Hello everyone, thank you very much for the invitation from the Heart of Autonomous Driving. I am honored to share our work with you here
Online 3D multi-object tracking (MOT) technology in advanced driver assistance systems (ADAS) It has important application value in autonomous driving (AD). In recent years, as the industry's demand for high-performance three-dimensional perception continues to grow, online 3D MOT algorithms have received increasingly widespread research and attention. For 4D millimeter wave radar (also known as 4D imaging radar) or lidar point cloud data, most of the online 3D MOT algorithms currently used in the ADAS and AD fields adopt the point target tracking (TBD-POT) framework based on the post-detection tracking strategy. However, extended object tracking based on joint detection and tracking strategy (JDT-EOT), as another important MOT framework, has not been fully studied in the ADAS and AD fields. This article for the first time systematically discusses and analyzes the performance of TBD-POT, JDT-EOT, and our proposed TBD-EOT framework in a real online 3D MOT application scenario. In particular, this paper evaluates and compares the performance of the SOTA implementations of the three frameworks on the 4D imaging radar point cloud data of the View-of-Delft (VoD) and TJ4DRadSet data sets. Experimental results show that the traditional TBD-POT framework has the advantages of low computational complexity and high tracking performance, and can still be used as the first choice in 3D MOT tasks; at the same time, the TBD-EOT framework proposed in this article has the ability to surpass TBD-EOT in specific scenarios. The potential of the POT framework. It is worth noting that the JDT-EOT framework, which has recently attracted academic attention, has poor performance in ADAS and AD scenarios. This article analyzes the above experimental results based on a variety of performance evaluation indicators, and provides possible solutions to improve algorithm tracking performance in real application scenarios. For the online 3D MOT algorithm based on 4D imaging radar, the above research provides the first performance benchmark test in the ADAS and AD fields, and provides important perspectives and suggestions for the design and application of such algorithms
Online 3D multi-object tracking (MOT) is an important component in advanced driver assistance systems (ADAS) and autonomous driving (AD). In recent years, with the development of sensor and signal processing technology, online 3D MOT technology based on various types of sensors such as cameras, lidar and radar has received widespread attention. Among various sensors, radar, as the only low-cost sensor that can work under extreme lighting and severe weather conditions, has been widely used in sensing tasks such as instance segmentation, target detection, and MOT. However, although traditional automotive radar can effectively distinguish targets in range and Doppler velocity, the low angular resolution of radar measurements still limits the performance of target detection and multi-target tracking algorithms. Different from traditional automotive radars, the recently emerged 4D imaging radar based on MIMO technology can measure the distance, speed, azimuth and pitch angle information of the target, thus providing new development possibilities for radar-based 3D MOT.

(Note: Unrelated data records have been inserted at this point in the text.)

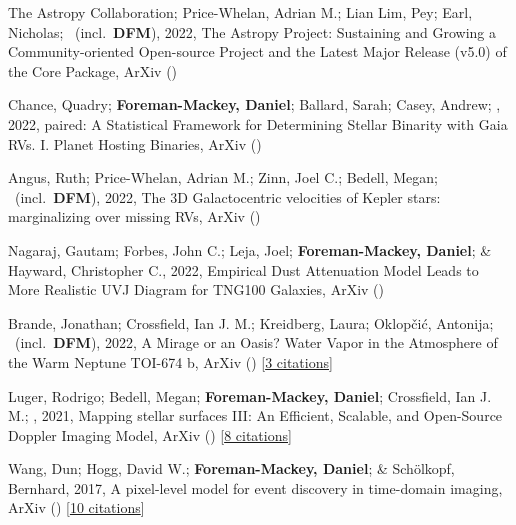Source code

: \item[{\color{numcolor}\scriptsize10}] The Astropy Collaboration; Price-Whelan, Adrian M.; Lian Lim, Pey; Earl, Nicholas; \etal\ (incl.\ \textbf{DFM}), 2022, The Astropy Project: Sustaining and Growing a Community-oriented Open-source Project and the Latest Major Release (v5.0) of the Core Package, ArXiv ()

\item[{\color{numcolor}\scriptsize9}] Chance, Quadry; \textbf{Foreman-Mackey, Daniel}; Ballard, Sarah; Casey, Andrew; \etal, 2022, paired: A Statistical Framework for Determining Stellar Binarity with Gaia RVs. I. Planet Hosting Binaries, ArXiv ()

\item[{\color{numcolor}\scriptsize8}] Angus, Ruth; Price-Whelan, Adrian M.; Zinn, Joel C.; Bedell, Megan; \etal\ (incl.\ \textbf{DFM}), 2022, The 3D Galactocentric velocities of Kepler stars: marginalizing over missing RVs, ArXiv ()

\item[{\color{numcolor}\scriptsize7}] Nagaraj, Gautam; Forbes, John C.; Leja, Joel; \textbf{Foreman-Mackey, Daniel}; \& Hayward, Christopher C., 2022, Empirical Dust Attenuation Model Leads to More Realistic UVJ Diagram for TNG100 Galaxies, ArXiv ()

\item[{\color{numcolor}\scriptsize6}] Brande, Jonathan; Crossfield, Ian J. M.; Kreidberg, Laura; Oklop{\v{c}}i{\'c}, Antonija; \etal\ (incl.\ \textbf{DFM}), 2022, A Mirage or an Oasis? Water Vapor in the Atmosphere of the Warm Neptune TOI-674 b, ArXiv () [\href{https://ui.adsabs.harvard.edu/abs/2022arXiv220104197B}{3 citations}]

\item[{\color{numcolor}\scriptsize5}] Luger, Rodrigo; Bedell, Megan; \textbf{Foreman-Mackey, Daniel}; Crossfield, Ian J. M.; \etal, 2021, Mapping stellar surfaces III: An Efficient, Scalable, and Open-Source Doppler Imaging Model, ArXiv () [\href{https://ui.adsabs.harvard.edu/abs/2021arXiv211006271L}{8 citations}]

\item[{\color{numcolor}\scriptsize4}] Wang, Dun; Hogg, David W.; \textbf{Foreman-Mackey, Daniel}; \& Sch{\"o}lkopf, Bernhard, 2017, A pixel-level model for event discovery in time-domain imaging, ArXiv () [\href{https://ui.adsabs.harvard.edu/abs/2017arXiv171002428W}{10 citations}]


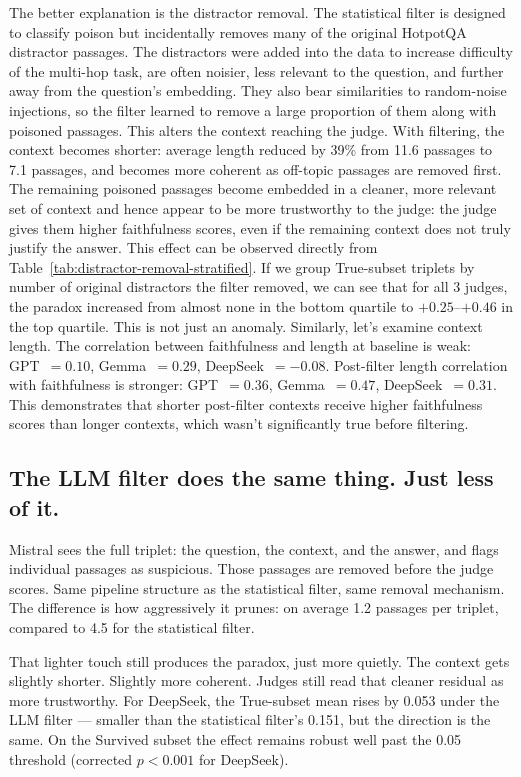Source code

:The better explanation is the distractor removal.
The statistical filter is designed to classify poison but incidentally removes many of the original HotpotQA distractor passages. The distractors were added into the data to increase difficulty of the multi-hop task, are often noisier, less relevant to the question, and further away from the question's embedding. They also bear similarities to random-noise injections, so the filter learned to remove a large proportion of them along with poisoned passages.
This alters the context reaching the judge. With filtering, the context becomes shorter: average length reduced by 39\% from 11.6 passages to 7.1 passages, and becomes more coherent as off-topic passages are removed first. The remaining poisoned passages become embedded in a cleaner, more relevant set of context and hence appear to be more trustworthy to the judge: the judge gives them higher faithfulness scores, even if the remaining context does not truly justify the answer.
This effect can be observed directly from Table~\ref{tab:distractor-removal-stratified}. If we group True-subset triplets by number of original distractors the filter removed, we can see that for all 3 judges, the paradox increased from almost none in the bottom quartile to $+0.25$--$+0.46$ in the top quartile. This is not just an anomaly.
Similarly, let's examine context length. The correlation between faithfulness and length at baseline is weak: GPT~$= 0.10$, Gemma~$= 0.29$, DeepSeek~$= -0.08$. Post-filter length correlation with faithfulness is stronger: GPT~$= 0.36$, Gemma~$= 0.47$, DeepSeek~$= 0.31$. This demonstrates that shorter post-filter contexts receive higher faithfulness scores than longer contexts, which wasn't significantly true before filtering.


\subsection{The LLM filter does the same thing. Just less of it.}

Mistral sees the full triplet: the question, the context, and the answer, and flags individual passages as suspicious. Those passages are removed before the judge scores. Same pipeline structure as the statistical filter, same removal mechanism. The difference is how aggressively it prunes: on average 1.2 passages per triplet, compared to 4.5 for the statistical filter.

That lighter touch still produces the paradox, just more quietly. The context gets slightly shorter. Slightly more coherent. Judges still read that cleaner residual as more trustworthy. For DeepSeek, the True-subset mean rises by 0.053 under the LLM filter --- smaller than the statistical filter's 0.151, but the direction is the same. On the Survived subset the effect remains robust well past the 0.05 threshold (corrected $p < 0.001$ for DeepSeek).

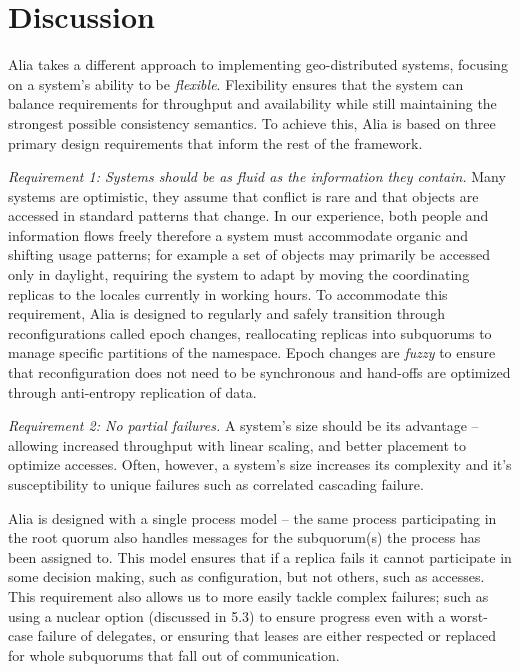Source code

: \documentclass[10pt,conference]{IEEEtran}
\begin{document}
\section{Discussion}
\label{section:discussion}

Alia takes a different approach to implementing geo-distributed systems, focusing
on a system's ability to be \emph{flexible}.
Flexibility ensures that the system can balance requirements for throughput and
availability while still maintaining the strongest possible consistency semantics.
To achieve this, Alia is based on three primary design requirements that inform the
rest of the framework.

\emph{Requirement 1: Systems should be as fluid as the information they contain.}
Many systems are optimistic, they assume that conflict is rare and that objects are
accessed in standard patterns that change.
In our experience, both people and information flows freely therefore a system must
accommodate organic and shifting usage patterns; for example a set of objects may
primarily be accessed only in daylight, requiring the system to adapt by moving the
coordinating replicas to the locales currently in working hours.
To accommodate this requirement, Alia is designed to regularly and safely transition
through reconfigurations called epoch changes, reallocating replicas into subquorums
to manage specific partitions of the namespace.
Epoch changes are \emph{fuzzy} to ensure that reconfiguration does not need to be
synchronous and hand-offs are optimized through anti-entropy replication of data.

\emph{Requirement 2: No partial failures.}
A system's size should be its advantage -- allowing increased throughput with linear
scaling, and better placement to optimize accesses.
Often, however, a system's size increases its complexity and it's susceptibility
to unique failures such as correlated cascading failure.

Alia is designed with a single process model -- the same process participating in
the root quorum also handles messages for the subquorum(s) the process has been
assigned to.
This model ensures that if a replica fails it cannot participate in some decision
making, such as configuration, but not others, such as accesses.
This requirement also allows us to more easily tackle complex failures; such as
using a nuclear option (discussed in 5.3) to ensure progress even with a worst-case
failure of delegates, or ensuring that leases are either respected or replaced
for whole subquorums that fall out of communication.
\end{document}
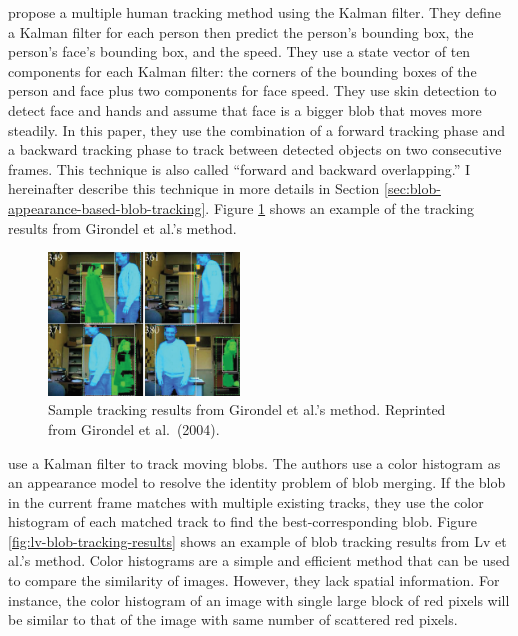  propose a multiple human tracking
method using the Kalman filter. They define a Kalman filter for each
person then predict the person's bounding box, the person's face's
bounding box, and the speed. They use a state vector of ten components
for each Kalman filter: the corners of the bounding boxes of the
person and face plus two components for face speed. They use skin
detection to detect face and hands and assume that face is a bigger
blob that moves more steadily. In this paper, they use the combination
of a forward tracking phase and a backward tracking phase to track
between detected objects on two consecutive frames. This technique is
also called ``forward and backward overlapping.'' I hereinafter
describe this technique in more details in
Section \ref{sec:blob-appearance-based-blob-tracking}.
Figure \ref{fig:girondel-tracking-result} shows an example of the
tracking results from Girondel et al.'s method.

\begin{figure}[t]
  \centering
  \includegraphics[width=2in]{figures/girondel-tracking-result.png}
  \caption[Sample tracking results from Girondel et al.'s
    method.]{\small Sample tracking results from Girondel et al.'s
    method. Reprinted from Girondel et al.\ (2004).}
  \label{fig:girondel-tracking-result}
\end{figure}

 use a Kalman filter to track moving
blobs. The authors use a color histogram as an appearance model to
resolve the identity problem of blob merging. If the blob in the
current frame matches with multiple existing tracks, they use the
color histogram of each matched track to find the best-corresponding
blob. Figure \ref{fig:lv-blob-tracking-results} shows an example of
blob tracking results from Lv et al.'s method.  Color histograms are a
simple and efficient method that can be used to compare the similarity
of images. However, they lack spatial information. For instance, the
color histogram of an image with single large block of red pixels will
be similar to that of the image with same number of scattered red
pixels.

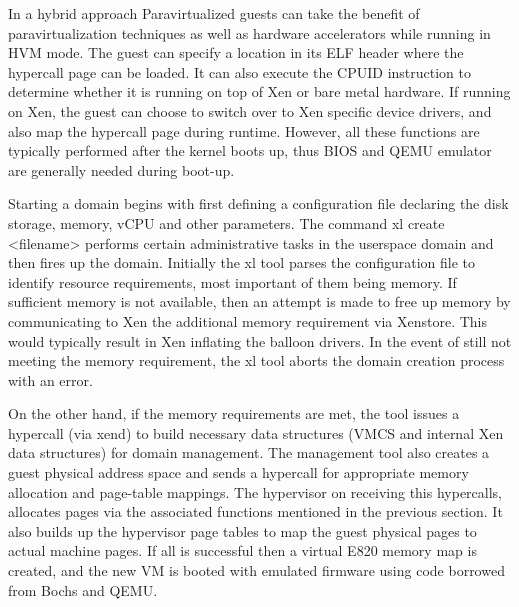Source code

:  

In a hybrid approach Paravirtualized guests can take the benefit of paravirtualization techniques as well as hardware accelerators while running in HVM mode. The guest can specify a location in its ELF header where the hypercall page can be loaded. It can also execute the CPUID instruction to determine whether it is running on top of Xen or bare metal hardware. If running on Xen, the guest can choose to switch over to Xen specific device drivers, and also map the hypercall page during runtime. However, all these functions are typically performed after the kernel boots up, thus BIOS and QEMU emulator are generally needed during boot-up. 

 

Starting a domain begins with first defining a configuration file declaring the disk storage, memory, vCPU and other parameters. The command xl create <filename> performs certain administrative tasks in the userspace domain and then fires up the domain. Initially the xl tool parses the configuration file to identify resource requirements, most important of them being memory. If sufficient memory is not available, then an attempt is made to free up memory by communicating to Xen the additional memory requirement via Xenstore. This would typically result in Xen inflating the balloon drivers. In the event of still not meeting the memory requirement, the xl tool aborts the domain creation process with an error.  

 

On the other hand, if the memory requirements are met, the tool issues a hypercall (via xend) to build necessary data structures (VMCS and internal Xen data structures) for domain management. The management tool also creates a guest physical address space and sends a hypercall for appropriate memory allocation and page-table mappings. The hypervisor on receiving this hypercalls, allocates pages via the associated functions mentioned in the previous section. It also builds up the hypervisor page tables to map the guest physical pages to actual machine pages. If all is successful then a virtual E820 memory map is created, and the new VM is booted with emulated firmware using code borrowed from Bochs and QEMU.  

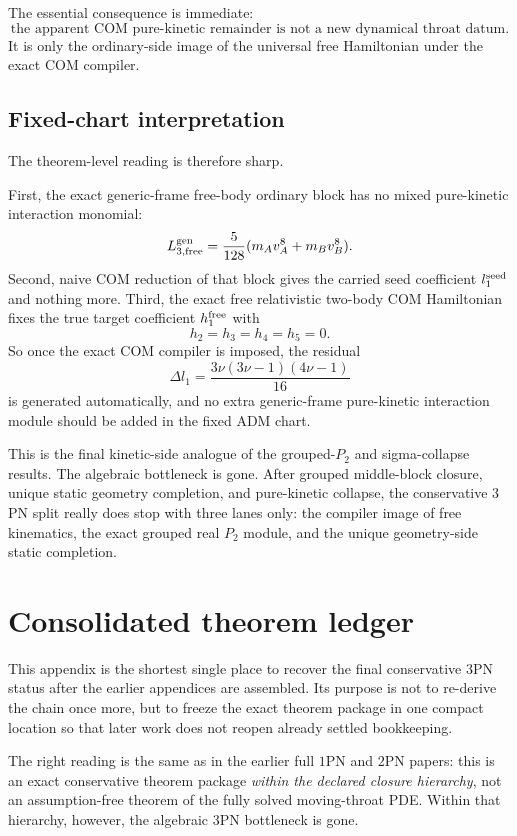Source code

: \documentclass[11pt]{article}
\begin{document}
The essential consequence is immediate:
\[
\boxed{
\text{the apparent COM pure-kinetic remainder is not a new dynamical throat datum.}
}
\]
It is only the ordinary-side image of the universal free Hamiltonian under the exact COM compiler.

\subsection{Fixed-chart interpretation}
\label{app:pure_kinetic_collapse_derivation:fixed_chart_interpretation}

The theorem-level reading is therefore sharp.

First, the exact generic-frame free-body ordinary block has no mixed pure-kinetic interaction monomial:
\[
L_{3,\rm free}^{\rm gen}=\frac{5}{128}(m_Av_A^8+m_Bv_B^8).
\]
Second, naive COM reduction of that block gives the carried seed coefficient $l_1^{\rm seed}$ and nothing more. Third, the exact free relativistic two-body COM Hamiltonian fixes the true target coefficient $h_1^{\rm free}$ with
\[
 h_2=h_3=h_4=h_5=0.
\]
So once the exact COM compiler is imposed, the residual
\[
\Delta l_1=\frac{3\nu(3\nu-1)(4\nu-1)}{16}
\]
is generated automatically, and no extra generic-frame pure-kinetic interaction module should be added in the fixed ADM chart.

This is the final kinetic-side analogue of the grouped-$P_2$ and sigma-collapse results. The algebraic bottleneck is gone. After grouped middle-block closure, unique static geometry completion, and pure-kinetic collapse, the conservative $3$PN split really does stop with three lanes only: the compiler image of free kinematics, the exact grouped real $P_2$ module, and the unique geometry-side static completion.

\section{Consolidated theorem ledger}
\label{app:theorem-ledger}

This appendix is the shortest single place to recover the final conservative $3$PN status after the earlier appendices are assembled. Its purpose is not to re-derive the chain once more, but to freeze the exact theorem package in one compact location so that later work does not reopen already settled bookkeeping.

The right reading is the same as in the earlier full $1$PN and $2$PN papers: this is an exact conservative theorem package \emph{within the declared closure hierarchy}, not an assumption-free theorem of the fully solved moving-throat PDE. Within that hierarchy, however, the algebraic $3$PN bottleneck is gone.
\end{document}
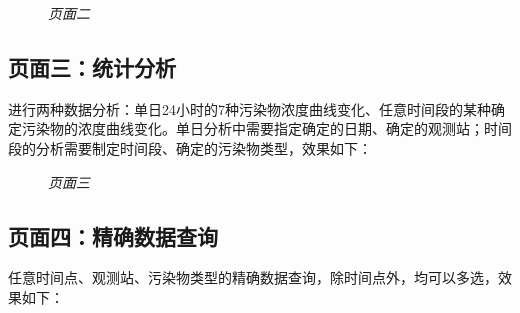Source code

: ﻿\documentclass{article}
\begin{document}
\begin{CJK*}{GBK}{song}
\begin{figure}[ht]
\centering
{}
\caption{\textit{页面二}}
\end{figure}


\subsection{页面三：统计分析}
\qquad 进行两种数据分析：单日24小时的7种污染物浓度曲线变化、任意时间段的某种确定污染物的浓度曲线变化。单日分析中需要指定确定的日期、确定的观测站；时间段的分析需要制定时间段、确定的污染物类型，效果如下：

\begin{figure}[ht]
\centering
{}
\caption{\textit{页面三}}
\end{figure}

\subsection{页面四：精确数据查询}
\qquad 任意时间点、观测站、污染物类型的精确数据查询，除时间点外，均可以多选，效果如下：


\end{CJK*}
\end{document}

The design paradigm of 3D MOT algorithm can be divided into two categories: model-based and deep learning-based. The model-based design paradigm uses carefully designed multi-objective dynamic models and measurement models, and is suitable for developing efficient and reliable 3D MOT methods. Among the typical model-based MOT frameworks, the point target tracking framework using detection-post-tracking strategy has been widely accepted by academia and industry. The point target tracking framework assumes that each target generates only one measurement point in one sensor scan. However, for lidar and 4D imaging radar, a target often generates multiple measurement points in one scan. Therefore, before performing target tracking, multiple measurements from the same target first need to be processed into a detection result, such as a target detection frame, through a target detector. The effectiveness of the post-detection tracking framework has been verified in many 3D MOT tasks based on real lidar point cloud data
Extended target tracking (EOT) using the joint detection and tracking (JDT) strategy as another The model-based MOT framework has recently received widespread attention in academia. Unlike POT, EOT assumes that a target can produce multiple measurements in one sensor scan, so no additional target detection module is required when implementing JDT. Relevant studies have pointed out that JDT-EOT can achieve good performance when tracking single targets on real lidar point clouds and automotive radar detection point data. However, for online 3D MOT tasks in complex ADAS and AD scenarios, there are few studies that use real data to evaluate EOT, and these studies do not evaluate the MOT performance of the EOT framework for different types of targets in detail on ADAS/AD data sets. , and there is no systematic analysis of experimental results using widely accepted performance indicators. The research in this article attempts to answer this open question for the first time through comprehensive evaluation and analysis: whether the EOT framework can be applied in complex ADAS and AD scenarios and achieve tracking performance and computing efficiency superior to the traditional TBD-POT framework. The main contributions of this article mainly include:
This section introduces three algorithm frameworks for online 3D MOT on 4D imaging radar point cloud data, including TBD-POT, JDT-EOT and TBD- EOT, as shown in the figure below:
Rewritten content: A. Framework 1: Point target tracking using post-detection tracking strategy (to be determined - point target Tracking)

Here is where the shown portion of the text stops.